[RECORDS TO PROCESS]
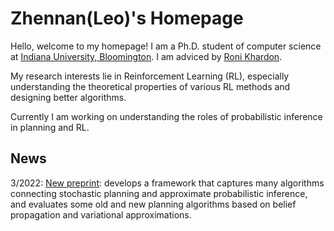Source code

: # Zhennan(Leo)'s Homepage

Hello, welcome to my homepage! I am a Ph.D. student of computer science at [Indiana University, Bloomington](https://luddy.indiana.edu). I am adviced by [Roni Khardon](http://homes.sice.indiana.edu/rkhardon/). 

My research interests lie in Reinforcement Learning (RL), especially understanding the theoretical properties of various RL methods
and designing better algorithms.

Currently I am working on understanding the roles of probabilistic inference in planning and RL.

## News
3/2022: [New preprint](https://arxiv.org/pdf/2203.12139.pdf): develops a framework that captures many algorithms connecting stochastic planning and approximate probabilistic inference, and evaluates some old and new planning algorithms based on belief propagation and variational approximations. 
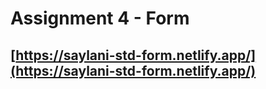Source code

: # Assignment 4 - Form

## [https://saylani-std-form.netlify.app/](https://saylani-std-form.netlify.app/)
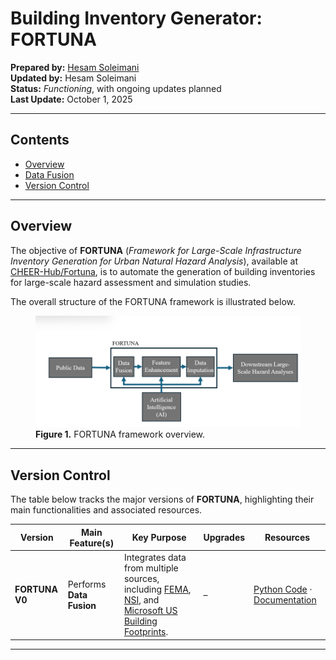 # Building Inventory Generator: FORTUNA

**Prepared by:** [Hesam Soleimani](mailto:soleimanisam92@g.ucla.edu)  
**Updated by:** Hesam Soleimani  
**Status:** *Functioning*, with ongoing updates planned  
**Last Update:** October 1, 2025  

---

## Contents
- [Overview](#overview)
- [Data Fusion](#data-fusion)
- [Version Control](#version-control)

---

## Overview

The objective of **FORTUNA** (*Framework for Large-Scale Infrastructure Inventory Generation for Urban Natural Hazard Analysis*), available at [CHEER-Hub/Fortuna](https://github.com/CHEER-Hub/Fortuna), is to automate the generation of building inventories for large-scale hazard assessment and simulation studies.

The overall structure of the FORTUNA framework is illustrated below.

<figure>
  <img src="_media/FORTUNA.png" alt="FORTUNA Overview" width="600">
  <figcaption><b>Figure 1.</b> FORTUNA framework overview.</figcaption>
</figure>

---

## Version Control

The table below tracks the major versions of **FORTUNA**, highlighting their main functionalities and associated resources.

| Version | Main Feature(s) | Key Purpose | Upgrades | Resources |
|----------|-----------------|--------------|-----------|------------|
| **FORTUNA V0** | Performs **Data Fusion** | Integrates data from multiple sources, including [FEMA](https://fema.maps.arcgis.com/home/item.html?id=0ec8512ad21e4bb987d7e848d14e7e24&sublayer=0), [NSI](https://www.hec.usace.army.mil/confluence/nsi/), and [Microsoft US Building Footprints](https://github.com/microsoft/USBuildingFootprints). | – | [Python Code](https://github.com/CHEER-Hub/Fortuna) · [Documentation](https://hesam-92-19.github.io/Some_Documentations) |

---
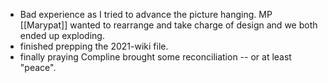 - Bad experience as I tried to advance the picture hanging. MP [[Marypat]] wanted to rearrange and take charge of design and we both ended up exploding.
- finished prepping the 2021-wiki file.
- finally praying Compline brought some reconciliation -- or at least "peace".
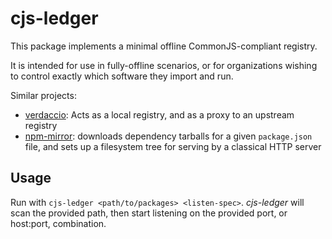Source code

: # cjs-ledger

This package implements a minimal offline CommonJS-compliant registry.

It is intended for use in fully-offline scenarios, or for organizations
wishing to control exactly which software they import and run.

Similar projects:
- [verdaccio](https://verdaccio.org/): Acts as a local registry, and as a proxy
  to an upstream registry
- [npm-mirror](https://github.com/mozilla-b2g/npm-mirror): downloads dependency
  tarballs for a given `package.json` file, and sets up a filesystem tree for
  serving by a classical HTTP server


## Usage

Run with `cjs-ledger <path/to/packages> <listen-spec>`.
*cjs-ledger* will scan the provided path, then start listening on the
provided port, or host:port, combination.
[/RECORDS TO PROCESS]
YOUR INSTRUCTIONS>
Return every line of the material in which the word "Data" is found.

FINISHED EXERCISE>
- [Data Fusion](#data-fusion)
| **FORTUNA V0** | Performs **Data Fusion** | Integrates data from multiple sources, including [FEMA](https://fema.maps.arcgis.com/home/item.html?id=0ec8512ad21e4bb987d7e848d14e7e24&sublayer=0), [NSI](https://www.hec.usace.army.mil/confluence/nsi/), and [Microsoft US Building Footprints](https://github.com/microsoft/USBuildingFootprints). | – | [Python Code](https://github.com/CHEER-Hub/Fortuna) · [Documentation](https://hesam-92-19.github.io/Some_Documentations) |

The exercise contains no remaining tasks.